- Directed by: Daryn Tufts
- Written by: Daryn Tufts
- Produced by: David Wulf Maclain Nelson TR Gourley Ken Bretschneider
- Starring: Luke Goss Paul Rae Isaac C. Singleton, Jr. Derek Phillips Brett Merritt Renee Casati
- Cinematography: Brian Sullivan
- Production company: Deep Studios
- Release date: November 2, 2013 (Japan);
- Country: United States
- Language: English

= Inside (2013 film) =

2012 American horror film directed by Daryn Tufts

Inside is a 2013 American horror film written and directed by Daryn Tufts, and starring Luke Goss, Paul Rae, Isaac Singleton, and Derek Phillips.

==Plot==
After succumbing to a drug addiction that cost him his job, almost all of his money, and his dignity, Miles Berrett is entering his new home: a tiny cell in an old, run-down prison. Determined to get his life back on track, Miles plans to serve his time and make things right with his wife and daughter.

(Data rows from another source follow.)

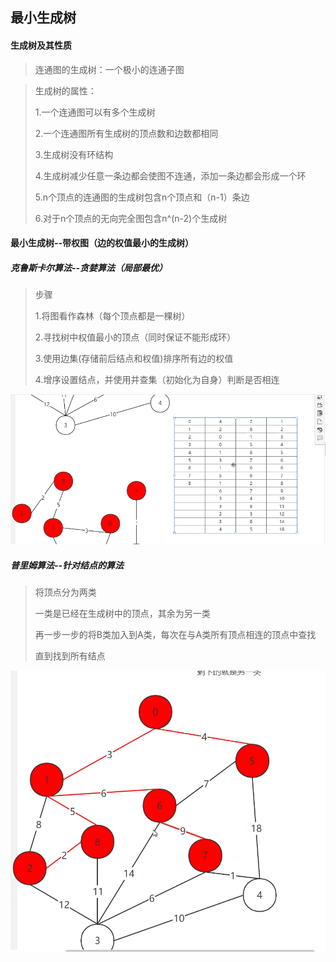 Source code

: ## 最小生成树

#### 生成树及其性质

> 连通图的生成树：一个极小的连通子图

> 生成树的属性：
>
> 1.一个连通图可以有多个生成树
>
> 2.一个连通图所有生成树的顶点数和边数都相同
>
> 3.生成树没有环结构
>
> 4.生成树减少任意一条边都会使图不连通，添加一条边都会形成一个环
>
> 5.n个顶点的连通图的生成树包含n个顶点和（n-1）条边
>
> 6.对于n个顶点的无向完全图包含n^(n-2)个生成树

#### 最小生成树--带权图（边的权值最小的生成树）

##### 克鲁斯卡尔算法--贪婪算法（局部最优）

> 步骤
>
> 1.将图看作森林（每个顶点都是一棵树）
>
> 2.寻找树中权值最小的顶点（同时保证不能形成环）
>
> 3.使用边集(存储前后结点和权值)排序所有边的权值
>
> 4.增序设置结点，并使用并查集（初始化为自身）判断是否相连

![](picture/克鲁斯卡尔算法.png)



##### 普里姆算法--针对结点的算法

> 将顶点分为两类
>
> 一类是已经在生成树中的顶点，其余为另一类
>
> 再一步一步的将B类加入到A类，每次在与A类所有顶点相连的顶点中查找
>
> 直到找到所有结点

![](picture/普里姆算法.png)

While asleep on his bunk during his first night locked up, Miles is ripped awake by a terrifying crash. A moment later, in the dark, guards rush past his cell. Working with Anthony, the "lifer" in the cell next to him, Miles tries to determine what is going on, but this is unlike anything that has ever happened in this prison. Soon, Miles and Anthony hear gunfire. And then screaming... the horrible, sickening screams of a man being torn apart. Something bad is happening in this prison.

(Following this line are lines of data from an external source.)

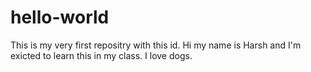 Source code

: # hello-world
This is my very first repositry with this id.
Hi my name is Harsh and I'm exicted to learn this in my class. I love dogs.
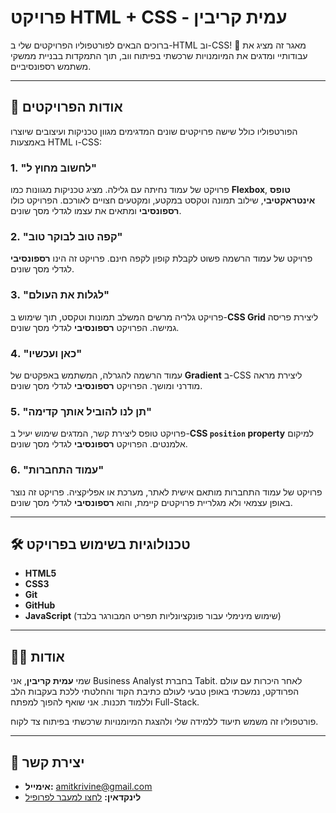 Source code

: # פרויקט HTML + CSS - עמית קריבין

ברוכים הבאים לפורטפוליו הפרויקטים שלי ב-HTML וב-CSS! 👋
מאגר זה מציג את עבודותיי ומדגים את המיומנויות שרכשתי בפיתוח ווב, תוך התמקדות בבניית ממשקי משתמש רספונסיביים.

---

## 🚀 אודות הפרויקטים

הפורטפוליו כולל שישה פרויקטים שונים המדגימים מגוון טכניקות ועיצובים שיוצרו באמצעות HTML ו-CSS:

### 1. "לחשוב מחוץ ל"
פרויקט של עמוד נחיתה עם גלילה. מציג טכניקות מגוונות כמו **Flexbox**, **טופס אינטראקטיבי**, שילוב תמונה וטקסט במקטע, ומקטעים חצויים לאורכם. הפרויקט כולו **רספונסיבי** ומתאים את עצמו לגדלי מסך שונים.

### 2. "קפה טוב לבוקר טוב"
פרויקט של עמוד הרשמה פשוט לקבלת קופון לקפה חינם. פרויקט זה הינו **רספונסיבי** לגדלי מסך שונים.

### 3. "לגלות את העולם"
פרויקט גלריה מרשים המשלב תמונות וטקסט, תוך שימוש ב-**CSS Grid** ליצירת פריסה גמישה. הפרויקט **רספונסיבי** לגדלי מסך שונים.

### 4. "כאן ועכשיו"
עמוד הרשמה להגרלה, המשתמש באפקטים של **Gradient** ב-CSS ליצירת מראה מודרני ומושך. הפרויקט **רספונסיבי** לגדלי מסך שונים.

### 5. "תן לנו להוביל אותך קדימה"
פרויקט טופס ליצירת קשר, המדגים שימוש יעיל ב-**CSS `position` property** למיקום אלמנטים. הפרויקט **רספונסיבי** לגדלי מסך שונים.

### 6. "עמוד התחברות"
פרויקט של עמוד התחברות מותאם אישית לאתר, מערכת או אפליקציה. פרויקט זה נוצר באופן עצמאי ולא מגלריית פרויקטים קיימת, והוא **רספונסיבי** לגדלי מסך שונים.

---

## 🛠️ טכנולוגיות בשימוש בפרויקט

* **HTML5**
* **CSS3**
* **Git**
* **GitHub**
* **JavaScript** (שימוש מינימלי עבור פונקציונליות תפריט המבורגר בלבד)

---

## 🙋‍♂️ אודות

שמי **עמית קריבין**, אני Business Analyst בחברת Tabit. לאחר היכרות עם עולם הפרודקט, נמשכתי באופן טבעי לעולם כתיבת הקוד והחלטתי ללכת בעקבות הלב וללמוד תכנות. אני שואף להפוך למפתח Full-Stack.

פורטפוליו זה משמש תיעוד ללמידה שלי ולהצגת המיומנויות שרכשתי בפיתוח צד לקוח.

---

## 📧 יצירת קשר

* **אימייל:** amitkrivine@gmail.com
* **לינקדאין:** [לחצו למעבר לפרופיל](https://www.linkedin.com/in/amit-krivine-b23997220/)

Outside of his cell, through the darkness, Miles can hear other inmates talking, yelling—trying to figure out what is happening. A voice over a PA system instructs all of the prisoners to remain calm and quiet. "There has been a situation. It has been contained." But Miles and Anthony know that is a lie. Something is loose in the prison, and it is killing the guards.

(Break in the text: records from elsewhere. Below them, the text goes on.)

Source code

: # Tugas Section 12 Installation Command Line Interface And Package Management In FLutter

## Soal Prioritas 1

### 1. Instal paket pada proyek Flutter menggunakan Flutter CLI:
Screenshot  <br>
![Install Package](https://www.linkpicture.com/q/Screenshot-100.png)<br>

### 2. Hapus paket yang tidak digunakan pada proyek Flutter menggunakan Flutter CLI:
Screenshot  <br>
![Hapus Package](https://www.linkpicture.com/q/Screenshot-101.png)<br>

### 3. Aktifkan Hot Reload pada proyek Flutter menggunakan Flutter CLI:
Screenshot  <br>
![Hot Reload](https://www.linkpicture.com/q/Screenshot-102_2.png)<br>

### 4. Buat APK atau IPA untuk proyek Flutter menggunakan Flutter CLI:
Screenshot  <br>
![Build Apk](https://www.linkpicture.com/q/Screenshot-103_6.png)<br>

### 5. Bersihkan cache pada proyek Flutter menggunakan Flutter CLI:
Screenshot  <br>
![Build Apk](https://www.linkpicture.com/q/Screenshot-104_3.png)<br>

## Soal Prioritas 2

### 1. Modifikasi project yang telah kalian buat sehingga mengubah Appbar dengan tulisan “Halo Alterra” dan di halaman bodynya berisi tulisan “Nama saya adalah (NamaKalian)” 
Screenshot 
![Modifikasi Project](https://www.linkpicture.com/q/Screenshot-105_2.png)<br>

After some time, Miles understands that there are no prison guards left and that the thing outside his cell is connected to him.

==Cast==
- Luke Goss as Miles Barrett
- Paul Rae as Anthony
- Isaac C. Singleton, Jr. as Russell
- Derek Phillips as Grant Carter
- Renee Casati as Rachel Barrett
- Brett Merritt as Cody Young
- Anne Forester as News Reporter

==Production==
Principal photography took place June 2011, in Provo, Utah at the Old Utah County Jail.